Faculty Spotlight: Jeffrey Lehman

Written by Monica VanderWeide

Hillsdale’s new assistant professor of education, Dr. Jeffrey Lehman, identifies Augustine as one of his favorite authors, because Augustine “focuses upon the most important things for our journey in this life—pursuing the truth and embracing love.” And Lehman believes that the liberal arts help students to approach those most important things.

Lehman heard about Hillsdale years ago, when he attended several CCAs and talked to friends who worked at Hillsdale, including Dr. Stephen Smith of the English Department. When he heard about an education position opening up, it “seemed like a good fit, given my experience teaching the liberal arts and my commitment to classical education through the great books.” Upon being hired to teach at Hillsdale, Lehman, his wife Jennifer, and their four children packed up and moved from southern California—where he had taught at both Biola University and Thomas Aquinas College—to Michigan. While some pity him for leaving California for the Midwest, Lehman says, “I love the seasons and I love the way Midwesterners approach life—it is very personal, very family-oriented.”

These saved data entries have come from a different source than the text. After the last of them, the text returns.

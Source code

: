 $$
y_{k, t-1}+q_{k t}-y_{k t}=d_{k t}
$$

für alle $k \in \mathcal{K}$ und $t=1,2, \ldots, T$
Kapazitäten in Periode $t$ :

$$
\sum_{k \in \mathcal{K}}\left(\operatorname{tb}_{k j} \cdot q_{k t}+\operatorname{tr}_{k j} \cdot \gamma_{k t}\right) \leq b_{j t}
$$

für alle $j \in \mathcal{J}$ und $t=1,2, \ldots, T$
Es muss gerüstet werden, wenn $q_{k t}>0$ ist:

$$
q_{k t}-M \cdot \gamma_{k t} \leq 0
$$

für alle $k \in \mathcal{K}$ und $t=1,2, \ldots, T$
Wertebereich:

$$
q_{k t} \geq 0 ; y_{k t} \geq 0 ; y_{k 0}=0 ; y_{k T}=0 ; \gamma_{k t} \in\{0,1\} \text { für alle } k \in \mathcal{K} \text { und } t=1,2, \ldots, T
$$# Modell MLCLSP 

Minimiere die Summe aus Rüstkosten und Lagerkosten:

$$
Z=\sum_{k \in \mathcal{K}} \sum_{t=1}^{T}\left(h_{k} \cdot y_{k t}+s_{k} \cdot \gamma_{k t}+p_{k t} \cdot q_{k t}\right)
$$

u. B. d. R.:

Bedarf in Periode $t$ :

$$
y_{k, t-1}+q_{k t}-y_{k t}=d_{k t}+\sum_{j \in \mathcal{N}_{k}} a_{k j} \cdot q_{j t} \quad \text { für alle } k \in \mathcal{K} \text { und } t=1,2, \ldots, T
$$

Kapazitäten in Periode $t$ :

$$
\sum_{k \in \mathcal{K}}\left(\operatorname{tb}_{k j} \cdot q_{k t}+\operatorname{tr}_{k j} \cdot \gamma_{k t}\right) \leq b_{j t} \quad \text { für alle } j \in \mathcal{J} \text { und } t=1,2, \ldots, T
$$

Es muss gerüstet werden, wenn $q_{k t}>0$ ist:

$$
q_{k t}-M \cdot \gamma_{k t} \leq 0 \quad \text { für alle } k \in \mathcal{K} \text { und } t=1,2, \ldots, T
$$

This semester, Lehman is teaching three courses. He coordinates the Education Department’s liberal arts teacher apprenticeship program, in which Hillsdale students observe and teach classes at Hillsdale Academy or at other classical schools around the country. He is also teaching “Logic and Rhetoric” and “Quadrivium,” a course on the role of arithmetic, geometry, music, and astronomy in a liberal education. He wants to teach his students the foundational role of these classical liberal arts and how they are the starting point for a liberal education. But, as he is the first to admit, “they are just the beginning.”

Lehman explains that the ultimate goal of a liberal education is to “free the learner from ignorance and vice,” and that there is a danger in narrow, specialized undergraduate education: “Focusing on a tiny part of the whole, you can easily lose your bearings; a narrow approach can leave you so preoccupied with specific details that you forget thinking about the bigger questions.” In contrast, the liberal arts help students to consider the world of our experience from different vantage points, and to articulate their questions and observations about the deeper significance of their studies.

In the spring semester, Lehman will offer a course in “Master Teachers in the Western Tradition.” This course will explore the writings of great teachers throughout Western history, including Socrates, Plato, Aristotle, Moses, Jesus, Augustine, Boethius, Thomas More, and Shakespeare.

Hillsdale’s Education Department also serves in an advisory role for Hillsdale’s Charter School Initiative. Lehman is supportive of this endeavor, as “it is an important way that we can positively influence the future of public education in the United States.” Charter schools committed to classical education, he says, “recapture what has been lost in contemporary education, while not simply burying themselves in the past; they orient students to face the challenges of the future armed with the greatest insights of the past.” In supporting the liberal arts at the elementary and secondary levels, he says, “Hillsdale College is being true to its mission of pursuing truth and defending liberty.”